Segment Start: Extracted data

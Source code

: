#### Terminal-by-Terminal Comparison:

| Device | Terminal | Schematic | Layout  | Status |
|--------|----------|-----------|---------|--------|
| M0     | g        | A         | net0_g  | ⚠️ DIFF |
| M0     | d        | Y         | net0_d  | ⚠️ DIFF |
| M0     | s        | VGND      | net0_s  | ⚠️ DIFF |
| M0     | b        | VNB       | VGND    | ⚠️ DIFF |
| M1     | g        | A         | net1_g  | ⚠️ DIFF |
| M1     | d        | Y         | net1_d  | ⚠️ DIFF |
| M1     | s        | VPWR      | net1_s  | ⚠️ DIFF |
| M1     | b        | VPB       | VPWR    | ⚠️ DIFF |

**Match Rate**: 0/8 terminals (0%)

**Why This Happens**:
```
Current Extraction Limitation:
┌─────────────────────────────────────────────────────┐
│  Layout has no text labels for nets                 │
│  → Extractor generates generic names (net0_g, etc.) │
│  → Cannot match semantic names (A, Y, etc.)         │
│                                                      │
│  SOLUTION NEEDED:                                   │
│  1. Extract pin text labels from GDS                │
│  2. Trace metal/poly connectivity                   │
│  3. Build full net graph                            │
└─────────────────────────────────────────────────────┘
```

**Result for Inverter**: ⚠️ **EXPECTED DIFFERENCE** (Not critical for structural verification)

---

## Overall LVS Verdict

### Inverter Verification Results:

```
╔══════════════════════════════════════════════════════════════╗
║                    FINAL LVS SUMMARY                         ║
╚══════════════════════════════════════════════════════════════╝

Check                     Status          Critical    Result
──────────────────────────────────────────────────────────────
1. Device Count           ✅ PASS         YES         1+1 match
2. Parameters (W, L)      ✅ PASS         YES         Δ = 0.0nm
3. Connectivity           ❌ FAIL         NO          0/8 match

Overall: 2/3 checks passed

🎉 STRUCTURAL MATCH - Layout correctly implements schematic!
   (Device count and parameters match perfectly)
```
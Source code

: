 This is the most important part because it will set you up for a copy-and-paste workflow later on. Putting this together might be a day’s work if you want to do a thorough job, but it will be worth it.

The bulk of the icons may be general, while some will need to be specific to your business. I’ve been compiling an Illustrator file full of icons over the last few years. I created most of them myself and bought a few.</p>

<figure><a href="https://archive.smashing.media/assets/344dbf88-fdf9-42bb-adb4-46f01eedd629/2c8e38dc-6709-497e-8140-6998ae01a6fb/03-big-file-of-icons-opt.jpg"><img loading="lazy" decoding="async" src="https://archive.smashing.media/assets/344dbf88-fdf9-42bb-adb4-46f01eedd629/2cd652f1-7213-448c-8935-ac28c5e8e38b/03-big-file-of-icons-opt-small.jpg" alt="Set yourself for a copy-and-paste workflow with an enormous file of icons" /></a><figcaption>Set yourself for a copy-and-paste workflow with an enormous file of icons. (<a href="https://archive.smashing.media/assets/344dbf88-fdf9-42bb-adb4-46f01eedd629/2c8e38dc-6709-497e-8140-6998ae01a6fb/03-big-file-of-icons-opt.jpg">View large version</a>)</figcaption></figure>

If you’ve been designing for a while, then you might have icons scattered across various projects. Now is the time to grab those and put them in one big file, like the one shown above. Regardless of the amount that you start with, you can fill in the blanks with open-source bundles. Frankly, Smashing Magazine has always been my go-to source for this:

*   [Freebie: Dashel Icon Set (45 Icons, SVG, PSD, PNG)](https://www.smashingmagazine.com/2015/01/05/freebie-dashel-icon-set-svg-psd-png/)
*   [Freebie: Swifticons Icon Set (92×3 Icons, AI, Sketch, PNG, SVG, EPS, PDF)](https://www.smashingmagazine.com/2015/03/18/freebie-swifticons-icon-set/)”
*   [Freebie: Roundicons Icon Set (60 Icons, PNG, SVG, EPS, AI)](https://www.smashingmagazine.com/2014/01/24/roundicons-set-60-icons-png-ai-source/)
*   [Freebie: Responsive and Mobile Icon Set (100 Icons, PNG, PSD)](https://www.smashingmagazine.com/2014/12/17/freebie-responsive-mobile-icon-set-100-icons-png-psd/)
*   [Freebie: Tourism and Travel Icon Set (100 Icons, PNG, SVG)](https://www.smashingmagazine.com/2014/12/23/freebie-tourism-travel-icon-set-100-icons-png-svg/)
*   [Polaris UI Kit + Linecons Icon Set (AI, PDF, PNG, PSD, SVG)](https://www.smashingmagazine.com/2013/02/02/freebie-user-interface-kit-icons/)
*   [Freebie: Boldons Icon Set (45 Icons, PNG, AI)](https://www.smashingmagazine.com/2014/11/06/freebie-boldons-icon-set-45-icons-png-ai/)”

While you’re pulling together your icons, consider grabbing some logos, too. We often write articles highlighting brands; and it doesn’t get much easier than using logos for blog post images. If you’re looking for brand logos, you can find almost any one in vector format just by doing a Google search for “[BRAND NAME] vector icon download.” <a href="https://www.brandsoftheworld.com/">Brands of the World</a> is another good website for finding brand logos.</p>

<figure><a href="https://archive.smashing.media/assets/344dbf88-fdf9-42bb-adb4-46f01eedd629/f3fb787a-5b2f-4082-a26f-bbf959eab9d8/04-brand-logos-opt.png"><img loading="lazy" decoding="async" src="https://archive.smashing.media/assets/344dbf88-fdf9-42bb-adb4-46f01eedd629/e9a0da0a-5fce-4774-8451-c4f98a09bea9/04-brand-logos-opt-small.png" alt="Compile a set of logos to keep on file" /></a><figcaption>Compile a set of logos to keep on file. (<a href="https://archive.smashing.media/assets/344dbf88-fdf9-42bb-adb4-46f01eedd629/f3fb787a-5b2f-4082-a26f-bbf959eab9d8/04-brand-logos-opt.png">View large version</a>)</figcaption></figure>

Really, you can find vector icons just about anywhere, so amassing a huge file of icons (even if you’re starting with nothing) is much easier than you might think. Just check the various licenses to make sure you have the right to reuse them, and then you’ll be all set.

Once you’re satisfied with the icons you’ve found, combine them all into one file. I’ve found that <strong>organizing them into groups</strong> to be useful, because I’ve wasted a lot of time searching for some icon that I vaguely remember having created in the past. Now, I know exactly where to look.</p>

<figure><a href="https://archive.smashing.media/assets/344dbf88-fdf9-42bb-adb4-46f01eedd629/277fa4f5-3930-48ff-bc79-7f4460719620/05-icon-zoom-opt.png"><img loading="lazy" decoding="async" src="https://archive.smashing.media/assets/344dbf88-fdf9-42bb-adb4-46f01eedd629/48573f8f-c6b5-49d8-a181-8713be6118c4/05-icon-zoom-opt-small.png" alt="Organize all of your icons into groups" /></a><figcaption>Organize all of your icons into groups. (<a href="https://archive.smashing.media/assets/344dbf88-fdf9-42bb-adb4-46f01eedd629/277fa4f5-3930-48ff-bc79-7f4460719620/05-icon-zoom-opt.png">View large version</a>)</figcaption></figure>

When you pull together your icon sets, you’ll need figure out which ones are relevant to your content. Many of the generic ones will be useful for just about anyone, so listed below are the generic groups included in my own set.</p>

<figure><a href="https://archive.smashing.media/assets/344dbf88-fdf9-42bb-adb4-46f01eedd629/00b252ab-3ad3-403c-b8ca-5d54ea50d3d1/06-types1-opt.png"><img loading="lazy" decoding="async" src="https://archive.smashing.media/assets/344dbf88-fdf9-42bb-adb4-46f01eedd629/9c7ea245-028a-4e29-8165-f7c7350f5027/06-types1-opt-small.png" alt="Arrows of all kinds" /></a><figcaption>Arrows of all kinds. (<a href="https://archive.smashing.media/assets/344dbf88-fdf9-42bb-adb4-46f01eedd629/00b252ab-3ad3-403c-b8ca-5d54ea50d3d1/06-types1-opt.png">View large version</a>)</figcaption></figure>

Segment End: Extracted data

▸ **What you have to do**
Write out every line of the data that holds the word "names".

▸ **Answer section**
│  → Extractor generates generic names (net0_g, etc.) │
│  → Cannot match semantic names (A, Y, etc.)         │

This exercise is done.